* Work item *
All records below are to be repeated precisely, with nothing added.

[[ Supplied entries open ]]

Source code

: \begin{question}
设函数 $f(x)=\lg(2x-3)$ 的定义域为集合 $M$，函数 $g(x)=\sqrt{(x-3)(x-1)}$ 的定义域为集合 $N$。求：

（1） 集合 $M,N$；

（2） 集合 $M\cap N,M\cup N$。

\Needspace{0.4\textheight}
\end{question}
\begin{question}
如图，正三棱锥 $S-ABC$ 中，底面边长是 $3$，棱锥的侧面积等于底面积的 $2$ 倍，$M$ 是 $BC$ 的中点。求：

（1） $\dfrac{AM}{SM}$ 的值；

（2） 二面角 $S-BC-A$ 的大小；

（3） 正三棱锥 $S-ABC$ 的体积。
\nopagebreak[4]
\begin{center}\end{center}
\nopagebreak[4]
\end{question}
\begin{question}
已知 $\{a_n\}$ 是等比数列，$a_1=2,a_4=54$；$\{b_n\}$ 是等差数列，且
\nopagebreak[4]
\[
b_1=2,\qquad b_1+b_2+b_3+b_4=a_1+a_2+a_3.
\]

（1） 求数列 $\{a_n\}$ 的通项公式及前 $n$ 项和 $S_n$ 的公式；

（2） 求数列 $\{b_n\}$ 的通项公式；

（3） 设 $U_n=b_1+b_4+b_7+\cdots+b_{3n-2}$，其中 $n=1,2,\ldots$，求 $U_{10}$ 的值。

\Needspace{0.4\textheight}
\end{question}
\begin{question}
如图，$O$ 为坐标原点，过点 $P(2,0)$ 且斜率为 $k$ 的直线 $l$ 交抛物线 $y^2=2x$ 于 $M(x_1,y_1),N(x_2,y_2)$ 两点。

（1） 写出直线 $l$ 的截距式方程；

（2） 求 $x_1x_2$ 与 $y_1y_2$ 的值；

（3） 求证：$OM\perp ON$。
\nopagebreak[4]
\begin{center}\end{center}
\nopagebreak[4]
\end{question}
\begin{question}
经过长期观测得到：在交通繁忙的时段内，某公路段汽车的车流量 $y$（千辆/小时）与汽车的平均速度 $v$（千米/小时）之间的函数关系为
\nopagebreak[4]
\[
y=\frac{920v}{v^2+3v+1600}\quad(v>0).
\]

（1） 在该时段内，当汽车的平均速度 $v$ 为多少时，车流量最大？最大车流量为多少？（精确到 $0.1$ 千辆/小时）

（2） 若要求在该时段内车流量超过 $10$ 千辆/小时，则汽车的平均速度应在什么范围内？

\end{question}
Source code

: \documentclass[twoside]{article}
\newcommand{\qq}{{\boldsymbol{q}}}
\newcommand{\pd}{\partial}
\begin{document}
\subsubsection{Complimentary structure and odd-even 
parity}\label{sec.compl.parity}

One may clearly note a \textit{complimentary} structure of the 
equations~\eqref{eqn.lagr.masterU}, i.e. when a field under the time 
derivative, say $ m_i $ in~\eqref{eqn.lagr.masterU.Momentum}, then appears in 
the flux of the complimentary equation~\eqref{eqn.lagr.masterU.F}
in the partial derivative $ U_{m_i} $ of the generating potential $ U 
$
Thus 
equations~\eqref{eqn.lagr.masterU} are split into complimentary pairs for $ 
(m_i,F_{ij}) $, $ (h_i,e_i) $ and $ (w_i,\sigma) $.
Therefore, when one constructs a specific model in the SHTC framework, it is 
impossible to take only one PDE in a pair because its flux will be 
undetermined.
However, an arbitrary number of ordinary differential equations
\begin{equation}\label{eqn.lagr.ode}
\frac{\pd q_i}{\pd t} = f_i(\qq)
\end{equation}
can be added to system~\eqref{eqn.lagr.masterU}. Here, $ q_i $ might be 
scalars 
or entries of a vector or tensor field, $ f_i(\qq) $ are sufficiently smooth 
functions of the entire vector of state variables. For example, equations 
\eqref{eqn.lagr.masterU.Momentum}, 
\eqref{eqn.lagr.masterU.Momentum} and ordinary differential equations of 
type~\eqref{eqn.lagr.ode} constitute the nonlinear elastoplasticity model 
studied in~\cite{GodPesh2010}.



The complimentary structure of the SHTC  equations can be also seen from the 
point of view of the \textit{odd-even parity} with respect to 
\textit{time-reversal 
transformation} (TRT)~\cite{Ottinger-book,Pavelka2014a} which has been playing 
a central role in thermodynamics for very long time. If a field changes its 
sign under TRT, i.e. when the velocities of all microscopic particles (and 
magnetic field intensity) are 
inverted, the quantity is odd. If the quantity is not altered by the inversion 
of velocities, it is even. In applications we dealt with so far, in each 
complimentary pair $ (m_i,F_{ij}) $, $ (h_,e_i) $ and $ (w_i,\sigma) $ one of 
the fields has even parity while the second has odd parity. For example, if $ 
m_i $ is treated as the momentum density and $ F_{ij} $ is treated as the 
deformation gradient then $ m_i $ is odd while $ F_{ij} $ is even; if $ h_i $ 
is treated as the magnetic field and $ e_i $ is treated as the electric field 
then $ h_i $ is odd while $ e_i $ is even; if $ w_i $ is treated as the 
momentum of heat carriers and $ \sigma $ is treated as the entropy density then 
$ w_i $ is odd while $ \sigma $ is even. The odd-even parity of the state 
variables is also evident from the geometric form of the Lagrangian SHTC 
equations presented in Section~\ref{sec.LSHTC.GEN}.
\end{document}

[[ Supplied entries closed ]]

* Problem solution *
Source code

: \begin{question}
设函数 $f(x)=\lg(2x-3)$ 的定义域为集合 $M$，函数 $g(x)=\sqrt{(x-3)(x-1)}$ 的定义域为集合 $N$。求：

（1） 集合 $M,N$；

（2） 集合 $M\cap N,M\cup N$。

\Needspace{0.4\textheight}
\end{question}
\begin{question}
如图，正三棱锥 $S-ABC$ 中，底面边长是 $3$，棱锥的侧面积等于底面积的 $2$ 倍，$M$ 是 $BC$ 的中点。求：

（1） $\dfrac{AM}{SM}$ 的值；

（2） 二面角 $S-BC-A$ 的大小；

（3） 正三棱锥 $S-ABC$ 的体积。
\nopagebreak[4]
\begin{center}\end{center}
\nopagebreak[4]
\end{question}
\begin{question}
已知 $\{a_n\}$ 是等比数列，$a_1=2,a_4=54$；$\{b_n\}$ 是等差数列，且
\nopagebreak[4]
\[
b_1=2,\qquad b_1+b_2+b_3+b_4=a_1+a_2+a_3.
\]

（1） 求数列 $\{a_n\}$ 的通项公式及前 $n$ 项和 $S_n$ 的公式；

（2） 求数列 $\{b_n\}$ 的通项公式；

（3） 设 $U_n=b_1+b_4+b_7+\cdots+b_{3n-2}$，其中 $n=1,2,\ldots$，求 $U_{10}$ 的值。

\Needspace{0.4\textheight}
\end{question}
\begin{question}
如图，$O$ 为坐标原点，过点 $P(2,0)$ 且斜率为 $k$ 的直线 $l$ 交抛物线 $y^2=2x$ 于 $M(x_1,y_1),N(x_2,y_2)$ 两点。

（1） 写出直线 $l$ 的截距式方程；

（2） 求 $x_1x_2$ 与 $y_1y_2$ 的值；

（3） 求证：$OM\perp ON$。
\nopagebreak[4]
\begin{center}\end{center}
\nopagebreak[4]
\end{question}
\begin{question}
经过长期观测得到：在交通繁忙的时段内，某公路段汽车的车流量 $y$（千辆/小时）与汽车的平均速度 $v$（千米/小时）之间的函数关系为
\nopagebreak[4]
\[
y=\frac{920v}{v^2+3v+1600}\quad(v>0).
\]

（1） 在该时段内，当汽车的平均速度 $v$ 为多少时，车流量最大？最大车流量为多少？（精确到 $0.1$ 千辆/小时）

（2） 若要求在该时段内车流量超过 $10$ 千辆/小时，则汽车的平均速度应在什么范围内？

\end{question}
Source code

: \documentclass[twoside]{article}
\newcommand{\qq}{{\boldsymbol{q}}}
\newcommand{\pd}{\partial}
\begin{document}
\subsubsection{Complimentary structure and odd-even 
parity}\label{sec.compl.parity}

One may clearly note a \textit{complimentary} structure of the 
equations~\eqref{eqn.lagr.masterU}, i.e. when a field under the time 
derivative, say $ m_i $ in~\eqref{eqn.lagr.masterU.Momentum}, then appears in 
the flux of the complimentary equation~\eqref{eqn.lagr.masterU.F}
in the partial derivative $ U_{m_i} $ of the generating potential $ U 
$
Thus 
equations~\eqref{eqn.lagr.masterU} are split into complimentary pairs for $ 
(m_i,F_{ij}) $, $ (h_i,e_i) $ and $ (w_i,\sigma) $.
Therefore, when one constructs a specific model in the SHTC framework, it is 
impossible to take only one PDE in a pair because its flux will be 
undetermined.
However, an arbitrary number of ordinary differential equations
\begin{equation}\label{eqn.lagr.ode}
\frac{\pd q_i}{\pd t} = f_i(\qq)
\end{equation}
can be added to system~\eqref{eqn.lagr.masterU}. Here, $ q_i $ might be 
scalars 
or entries of a vector or tensor field, $ f_i(\qq) $ are sufficiently smooth 
functions of the entire vector of state variables. For example, equations 
\eqref{eqn.lagr.masterU.Momentum}, 
\eqref{eqn.lagr.masterU.Momentum} and ordinary differential equations of 
type~\eqref{eqn.lagr.ode} constitute the nonlinear elastoplasticity model 
studied in~\cite{GodPesh2010}.



The complimentary structure of the SHTC  equations can be also seen from the 
point of view of the \textit{odd-even parity} with respect to 
\textit{time-reversal 
transformation} (TRT)~\cite{Ottinger-book,Pavelka2014a} which has been playing 
a central role in thermodynamics for very long time. If a field changes its 
sign under TRT, i.e. when the velocities of all microscopic particles (and 
magnetic field intensity) are 
inverted, the quantity is odd. If the quantity is not altered by the inversion 
of velocities, it is even. In applications we dealt with so far, in each 
complimentary pair $ (m_i,F_{ij}) $, $ (h_,e_i) $ and $ (w_i,\sigma) $ one of 
the fields has even parity while the second has odd parity. For example, if $ 
m_i $ is treated as the momentum density and $ F_{ij} $ is treated as the 
deformation gradient then $ m_i $ is odd while $ F_{ij} $ is even; if $ h_i $ 
is treated as the magnetic field and $ e_i $ is treated as the electric field 
then $ h_i $ is odd while $ e_i $ is even; if $ w_i $ is treated as the 
momentum of heat carriers and $ \sigma $ is treated as the entropy density then 
$ w_i $ is odd while $ \sigma $ is even. The odd-even parity of the state 
variables is also evident from the geometric form of the Lagrangian SHTC 
equations presented in Section~\ref{sec.LSHTC.GEN}.
\end{document}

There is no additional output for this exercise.